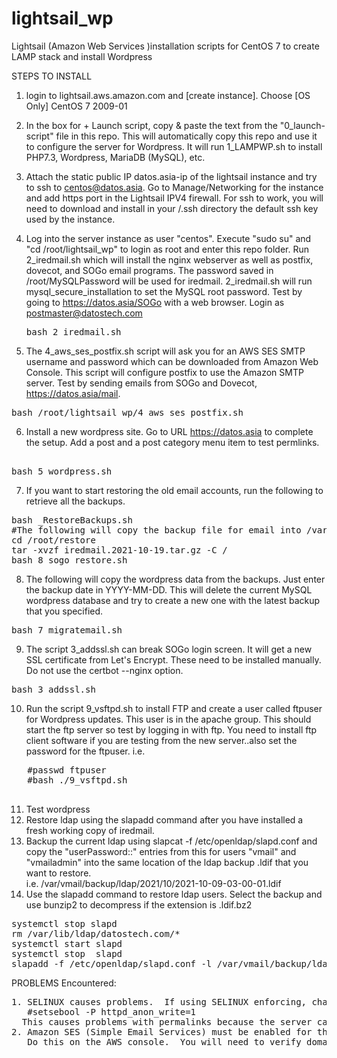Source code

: # lightsail_wp
Lightsail (Amazon Web Services )installation scripts for CentOS 7 to create LAMP stack and install Wordpress

STEPS TO INSTALL
1. login to lightsail.aws.amazon.com and [create instance].  Choose [OS Only] CentOS 7 2009-01

2. In the box for + Launch script, copy & paste the text from the "0_launch-script" file in this repo.  This will automatically copy this repo and use it to configure the server for Wordpress. It will run 1_LAMPWP.sh to install PHP7.3, Wordpress, MariaDB (MySQL), etc.

3. Attach the static public IP datos.asia-ip of the lightsail instance and try to ssh to centos@datos.asia.  Go to Manage/Networking for the instance and add https port in the Lightsail IPV4 firewall. For ssh to work, you will need to download and install in your  /.ssh directory the default ssh key used by the instance.

4. Log into the server instance as user "centos".  Execute "sudo su" and "cd /root/lightsail_wp" to login as root and enter this repo folder.  Run 2_iredmail.sh which will install the nginx webserver as well as postfix, dovecot, and SOGo email programs. The password saved in /root/MySQLPassword will be used for iredmail. 2_iredmail.sh will run mysql_secure_installation to set the MySQL root password.  Test by going to https://datos.asia/SOGo with a web browser.  Login as postmaster@datostech.com
   <pre>
   bash 2_iredmail.sh 
   </pre>
   
5. The 4_aws_ses_postfix.sh script will ask you for an AWS SES SMTP username and password which can be downloaded from Amazon Web Console. This script will configure postfix to use the Amazon SMTP server.  Test by sending emails from SOGo and Dovecot, https://datos.asia/mail. 

<pre>
bash /root/lightsail_wp/4_aws_ses_postfix.sh
</pre>

6. Install a new wordpress site. Go to URL https://datos.asia to complete the setup. Add a post and a post category menu item to test permlinks.
<pre> 
bash 5_wordpress.sh
</pre>

7. If you want to start restoring the old email accounts, run the following to retrieve all the backups.
<pre>
bash _RestoreBackups.sh
#The following will copy the backup file for email into /var/vmail
cd /root/restore
tar -xvzf iredmail.2021-10-19.tar.gz -C /
bash 8_sogo_restore.sh
</pre>

8. The following will copy the wordpress data from the backups. Just enter the backup date in YYYY-MM-DD. This will delete the current MySQL wordpress database and try to create a new one with the latest backup that you specified.

<pre>
bash 7_migratemail.sh
</pre>

9. The script 3_addssl.sh can break SOGo login screen. It will get a new SSL certificate from Let's Encrypt.  These need to be installed manually. Do not use the certbot --nginx option.
<pre>
bash 3_addssl.sh
</pre>

10. Run the script 9_vsftpd.sh to install FTP and create a user called ftpuser for Wordpress updates.  This user is in the apache group. This should start the ftp server so test by logging in with ftp.  You need to install ftp client software if you are testing from the new server..also set the password for the ftpuser.  i.e.
   <pre>
   #passwd ftpuser     
   #bash ./9_vsftpd.sh
   </pre>
11. Test wordpress
12. Restore ldap using the slapadd command after you have installed a fresh working copy of iredmail.
13. Backup the current ldap using slapcat -f /etc/openldap/slapd.conf and copy the "userPassword::" entries from this for users "vmail" and "vmailadmin" into the same location of the ldap backup .ldif that you want to restore.  
i.e. /var/vmail/backup/ldap/2021/10/2021-10-09-03-00-01.ldif
14. Use the slapadd command to restore ldap users.  Select the backup and use bunzip2 to decompress if the extension is .ldif.bz2
<pre>
systemctl stop slapd
rm /var/lib/ldap/datostech.com/* 
systemctl start slapd
systemctl stop  slapd
slapadd -f /etc/openldap/slapd.conf -l /var/vmail/backup/ldap/2021/10/2021-10-09-03-00-01.ldif
</pre>
PROBLEMS Encountered:
<pre>
1. SELINUX causes problems.  If using SELINUX enforcing, change this boolean for httpd_anon_write->On
   #setsebool -P httpd_anon_write=1
  This causes problems with permalinks because the server cannot write the .htaccess file
2. Amazon SES (Simple Email Services) must be enabled for the domains that you send email.  
   Do this on the AWS console.  You will need to verify domains by adding the keys from AWS to your DNS.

###

Wherever a picture appears in the material above, skip it and copy the rest without change.

Source code

: # lightsail_wp
Lightsail (Amazon Web Services )installation scripts for CentOS 7 to create LAMP stack and install Wordpress

STEPS TO INSTALL
1. login to lightsail.aws.amazon.com and [create instance].  Choose [OS Only] CentOS 7 2009-01

2. In the box for + Launch script, copy & paste the text from the "0_launch-script" file in this repo.  This will automatically copy this repo and use it to configure the server for Wordpress. It will run 1_LAMPWP.sh to install PHP7.3, Wordpress, MariaDB (MySQL), etc.

3. Attach the static public IP datos.asia-ip of the lightsail instance and try to ssh to centos@datos.asia.  Go to Manage/Networking for the instance and add https port in the Lightsail IPV4 firewall. For ssh to work, you will need to download and install in your  /.ssh directory the default ssh key used by the instance.

4. Log into the server instance as user "centos".  Execute "sudo su" and "cd /root/lightsail_wp" to login as root and enter this repo folder.  Run 2_iredmail.sh which will install the nginx webserver as well as postfix, dovecot, and SOGo email programs. The password saved in /root/MySQLPassword will be used for iredmail. 2_iredmail.sh will run mysql_secure_installation to set the MySQL root password.  Test by going to https://datos.asia/SOGo with a web browser.  Login as postmaster@datostech.com
   <pre>
   bash 2_iredmail.sh 
   </pre>
   
5. The 4_aws_ses_postfix.sh script will ask you for an AWS SES SMTP username and password which can be downloaded from Amazon Web Console. This script will configure postfix to use the Amazon SMTP server.  Test by sending emails from SOGo and Dovecot, https://datos.asia/mail. 

<pre>
bash /root/lightsail_wp/4_aws_ses_postfix.sh
</pre>

6. Install a new wordpress site. Go to URL https://datos.asia to complete the setup. Add a post and a post category menu item to test permlinks.
<pre> 
bash 5_wordpress.sh
</pre>

7. If you want to start restoring the old email accounts, run the following to retrieve all the backups.
<pre>
bash _RestoreBackups.sh
#The following will copy the backup file for email into /var/vmail
cd /root/restore
tar -xvzf iredmail.2021-10-19.tar.gz -C /
bash 8_sogo_restore.sh
</pre>

8. The following will copy the wordpress data from the backups. Just enter the backup date in YYYY-MM-DD. This will delete the current MySQL wordpress database and try to create a new one with the latest backup that you specified.

<pre>
bash 7_migratemail.sh
</pre>

9. The script 3_addssl.sh can break SOGo login screen. It will get a new SSL certificate from Let's Encrypt.  These need to be installed manually. Do not use the certbot --nginx option.
<pre>
bash 3_addssl.sh
</pre>

10. Run the script 9_vsftpd.sh to install FTP and create a user called ftpuser for Wordpress updates.  This user is in the apache group. This should start the ftp server so test by logging in with ftp.  You need to install ftp client software if you are testing from the new server..also set the password for the ftpuser.  i.e.
   <pre>
   #passwd ftpuser     
   #bash ./9_vsftpd.sh
   </pre>
11. Test wordpress
12. Restore ldap using the slapadd command after you have installed a fresh working copy of iredmail.
13. Backup the current ldap using slapcat -f /etc/openldap/slapd.conf and copy the "userPassword::" entries from this for users "vmail" and "vmailadmin" into the same location of the ldap backup .ldif that you want to restore.  
i.e. /var/vmail/backup/ldap/2021/10/2021-10-09-03-00-01.ldif
14. Use the slapadd command to restore ldap users.  Select the backup and use bunzip2 to decompress if the extension is .ldif.bz2
<pre>
systemctl stop slapd
rm /var/lib/ldap/datostech.com/* 
systemctl start slapd
systemctl stop  slapd
slapadd -f /etc/openldap/slapd.conf -l /var/vmail/backup/ldap/2021/10/2021-10-09-03-00-01.ldif
</pre>
PROBLEMS Encountered:
<pre>
1. SELINUX causes problems.  If using SELINUX enforcing, change this boolean for httpd_anon_write->On
   #setsebool -P httpd_anon_write=1
  This causes problems with permalinks because the server cannot write the .htaccess file
2. Amazon SES (Simple Email Services) must be enabled for the domains that you send email.  
   Do this on the AWS console.  You will need to verify domains by adding the keys from AWS to your DNS.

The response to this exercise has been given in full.